Aim of the task –
Find the word "github" in the data, then copy each line where it is found.

[[ Provided entries, beginning ]]

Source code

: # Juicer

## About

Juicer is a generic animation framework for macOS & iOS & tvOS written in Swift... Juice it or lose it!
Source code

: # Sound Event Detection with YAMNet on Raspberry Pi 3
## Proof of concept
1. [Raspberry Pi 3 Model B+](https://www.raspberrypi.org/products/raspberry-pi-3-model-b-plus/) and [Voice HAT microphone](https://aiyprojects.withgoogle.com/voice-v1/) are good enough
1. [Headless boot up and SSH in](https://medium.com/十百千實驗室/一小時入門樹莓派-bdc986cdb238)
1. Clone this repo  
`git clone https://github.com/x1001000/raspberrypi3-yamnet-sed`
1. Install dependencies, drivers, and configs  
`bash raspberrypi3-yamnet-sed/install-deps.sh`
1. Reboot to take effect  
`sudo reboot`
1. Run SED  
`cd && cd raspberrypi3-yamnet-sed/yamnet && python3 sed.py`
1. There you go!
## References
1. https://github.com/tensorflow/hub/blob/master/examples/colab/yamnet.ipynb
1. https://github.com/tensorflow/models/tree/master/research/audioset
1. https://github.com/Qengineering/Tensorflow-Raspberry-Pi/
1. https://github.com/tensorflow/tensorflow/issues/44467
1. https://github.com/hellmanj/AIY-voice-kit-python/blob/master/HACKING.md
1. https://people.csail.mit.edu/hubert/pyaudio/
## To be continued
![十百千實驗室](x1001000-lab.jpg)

[[ Provided entries, end ]]
[[ Provided entries, beginning ]]

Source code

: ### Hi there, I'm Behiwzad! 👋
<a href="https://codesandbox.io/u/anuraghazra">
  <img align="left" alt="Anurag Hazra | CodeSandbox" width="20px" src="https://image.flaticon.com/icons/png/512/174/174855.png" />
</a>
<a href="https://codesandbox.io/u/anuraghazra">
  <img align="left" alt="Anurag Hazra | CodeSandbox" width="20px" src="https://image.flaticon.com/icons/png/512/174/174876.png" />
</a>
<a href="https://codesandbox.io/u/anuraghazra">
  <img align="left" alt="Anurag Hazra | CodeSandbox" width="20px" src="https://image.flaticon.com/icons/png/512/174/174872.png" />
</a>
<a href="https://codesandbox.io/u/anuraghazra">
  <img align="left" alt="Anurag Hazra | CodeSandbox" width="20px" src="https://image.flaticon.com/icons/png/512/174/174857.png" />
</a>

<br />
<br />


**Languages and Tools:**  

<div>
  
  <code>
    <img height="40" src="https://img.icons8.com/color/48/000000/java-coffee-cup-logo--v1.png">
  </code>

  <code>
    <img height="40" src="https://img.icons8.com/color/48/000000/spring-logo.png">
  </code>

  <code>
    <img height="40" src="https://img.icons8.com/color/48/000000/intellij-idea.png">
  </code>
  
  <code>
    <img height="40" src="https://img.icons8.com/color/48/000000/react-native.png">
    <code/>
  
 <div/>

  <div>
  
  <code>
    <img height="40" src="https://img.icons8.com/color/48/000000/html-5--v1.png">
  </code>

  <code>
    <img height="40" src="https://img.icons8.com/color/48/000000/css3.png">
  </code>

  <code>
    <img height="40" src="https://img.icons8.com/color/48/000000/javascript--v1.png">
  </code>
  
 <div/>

[[ Provided entries, end ]]

Response to this exercise –
`git clone https://github.com/x1001000/raspberrypi3-yamnet-sed`
1. https://github.com/tensorflow/hub/blob/master/examples/colab/yamnet.ipynb
1. https://github.com/tensorflow/models/tree/master/research/audioset
1. https://github.com/Qengineering/Tensorflow-Raspberry-Pi/
1. https://github.com/tensorflow/tensorflow/issues/44467
1. https://github.com/hellmanj/AIY-voice-kit-python/blob/master/HACKING.md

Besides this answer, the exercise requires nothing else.